Records to process:
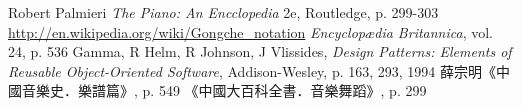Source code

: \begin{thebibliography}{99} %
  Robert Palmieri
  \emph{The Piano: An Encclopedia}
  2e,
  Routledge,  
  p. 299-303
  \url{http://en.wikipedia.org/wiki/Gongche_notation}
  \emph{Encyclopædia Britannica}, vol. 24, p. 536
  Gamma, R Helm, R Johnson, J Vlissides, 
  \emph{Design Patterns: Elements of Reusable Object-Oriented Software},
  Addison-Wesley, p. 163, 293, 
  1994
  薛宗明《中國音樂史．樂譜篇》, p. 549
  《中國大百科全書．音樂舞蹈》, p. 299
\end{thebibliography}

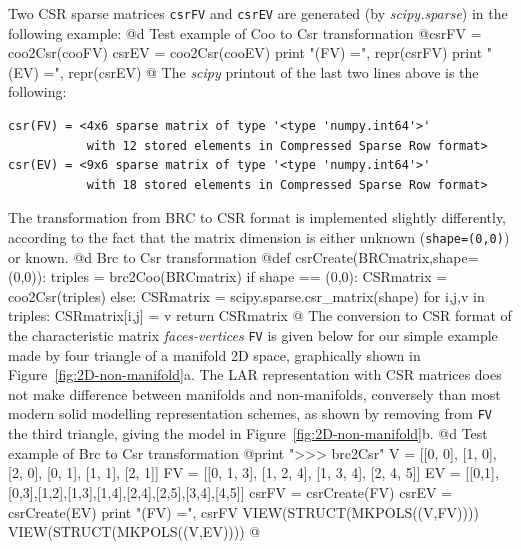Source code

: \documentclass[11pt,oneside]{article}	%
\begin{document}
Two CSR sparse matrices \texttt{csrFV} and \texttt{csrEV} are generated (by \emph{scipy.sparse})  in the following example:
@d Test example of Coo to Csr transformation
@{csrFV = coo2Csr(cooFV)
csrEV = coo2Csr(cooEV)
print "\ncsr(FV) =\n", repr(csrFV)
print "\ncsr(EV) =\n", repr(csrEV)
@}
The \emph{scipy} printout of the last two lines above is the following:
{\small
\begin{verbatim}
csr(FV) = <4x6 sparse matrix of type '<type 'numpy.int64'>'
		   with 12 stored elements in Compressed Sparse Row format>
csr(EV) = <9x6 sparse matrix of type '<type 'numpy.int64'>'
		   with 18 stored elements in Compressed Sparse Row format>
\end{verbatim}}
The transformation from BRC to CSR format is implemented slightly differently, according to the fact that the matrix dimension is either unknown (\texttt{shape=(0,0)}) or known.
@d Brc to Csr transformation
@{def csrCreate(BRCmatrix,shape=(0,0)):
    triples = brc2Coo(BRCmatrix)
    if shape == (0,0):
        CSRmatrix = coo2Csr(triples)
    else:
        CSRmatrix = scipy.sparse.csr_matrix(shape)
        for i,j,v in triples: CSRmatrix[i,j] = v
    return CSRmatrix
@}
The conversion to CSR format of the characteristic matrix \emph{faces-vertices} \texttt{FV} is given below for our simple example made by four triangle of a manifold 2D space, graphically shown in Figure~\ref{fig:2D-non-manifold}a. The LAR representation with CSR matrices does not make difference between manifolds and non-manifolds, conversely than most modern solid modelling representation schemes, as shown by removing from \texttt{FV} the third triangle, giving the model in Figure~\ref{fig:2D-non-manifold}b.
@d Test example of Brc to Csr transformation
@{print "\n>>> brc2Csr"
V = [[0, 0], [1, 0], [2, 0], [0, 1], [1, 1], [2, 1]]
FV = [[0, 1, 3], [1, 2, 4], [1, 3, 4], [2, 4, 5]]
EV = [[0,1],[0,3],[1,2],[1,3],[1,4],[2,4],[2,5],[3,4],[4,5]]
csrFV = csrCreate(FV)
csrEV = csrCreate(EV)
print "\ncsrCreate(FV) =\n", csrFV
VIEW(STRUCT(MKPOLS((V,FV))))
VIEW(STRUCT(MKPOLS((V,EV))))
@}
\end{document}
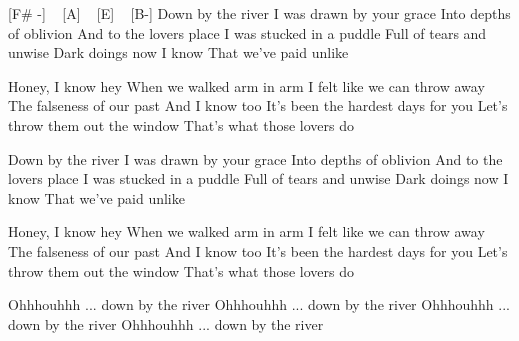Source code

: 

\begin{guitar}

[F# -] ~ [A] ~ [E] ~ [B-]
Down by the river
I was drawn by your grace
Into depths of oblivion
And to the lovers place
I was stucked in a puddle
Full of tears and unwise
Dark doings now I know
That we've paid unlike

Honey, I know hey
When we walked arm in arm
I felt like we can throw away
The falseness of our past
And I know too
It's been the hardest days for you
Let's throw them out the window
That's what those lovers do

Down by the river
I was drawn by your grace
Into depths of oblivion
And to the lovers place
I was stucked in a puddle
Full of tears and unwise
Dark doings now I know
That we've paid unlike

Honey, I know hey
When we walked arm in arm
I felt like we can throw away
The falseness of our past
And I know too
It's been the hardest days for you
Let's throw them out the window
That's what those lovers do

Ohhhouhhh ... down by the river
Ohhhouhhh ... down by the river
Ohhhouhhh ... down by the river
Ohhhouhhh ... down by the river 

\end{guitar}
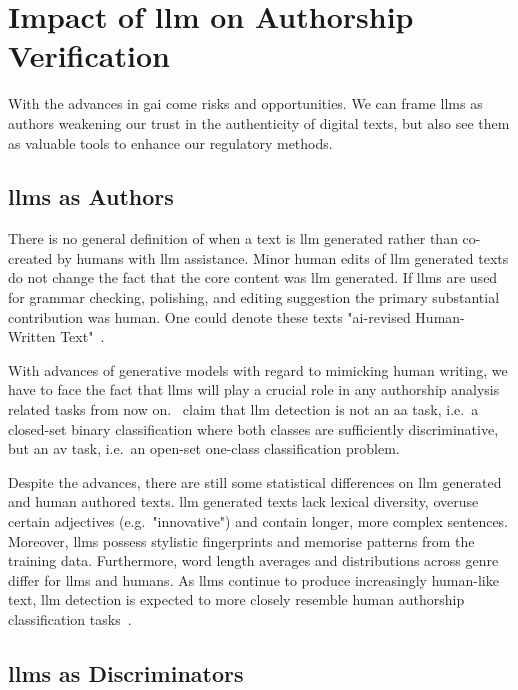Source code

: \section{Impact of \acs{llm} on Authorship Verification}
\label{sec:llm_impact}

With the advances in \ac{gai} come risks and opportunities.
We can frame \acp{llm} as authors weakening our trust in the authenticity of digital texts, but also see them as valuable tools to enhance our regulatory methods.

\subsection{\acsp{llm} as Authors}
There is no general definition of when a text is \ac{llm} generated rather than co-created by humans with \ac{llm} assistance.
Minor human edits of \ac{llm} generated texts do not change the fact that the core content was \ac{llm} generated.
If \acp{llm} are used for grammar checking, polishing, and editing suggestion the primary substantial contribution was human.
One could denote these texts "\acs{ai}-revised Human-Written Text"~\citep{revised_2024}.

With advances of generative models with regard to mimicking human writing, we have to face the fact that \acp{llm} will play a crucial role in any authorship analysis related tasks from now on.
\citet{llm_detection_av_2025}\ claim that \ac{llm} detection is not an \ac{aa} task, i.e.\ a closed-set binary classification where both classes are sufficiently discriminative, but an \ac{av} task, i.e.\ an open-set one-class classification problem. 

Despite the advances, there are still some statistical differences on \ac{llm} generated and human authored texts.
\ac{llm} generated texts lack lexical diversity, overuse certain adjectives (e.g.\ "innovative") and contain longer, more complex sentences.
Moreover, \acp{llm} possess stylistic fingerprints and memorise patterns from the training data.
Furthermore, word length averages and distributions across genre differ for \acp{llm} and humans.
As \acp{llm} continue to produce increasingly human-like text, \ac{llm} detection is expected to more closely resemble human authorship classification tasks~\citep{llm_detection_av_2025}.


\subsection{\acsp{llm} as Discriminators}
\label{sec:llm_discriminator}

Problem to solve:
From the entries, count the lines that hold the string "following". Nothing but the number is needed.

Solution to this exercise:
2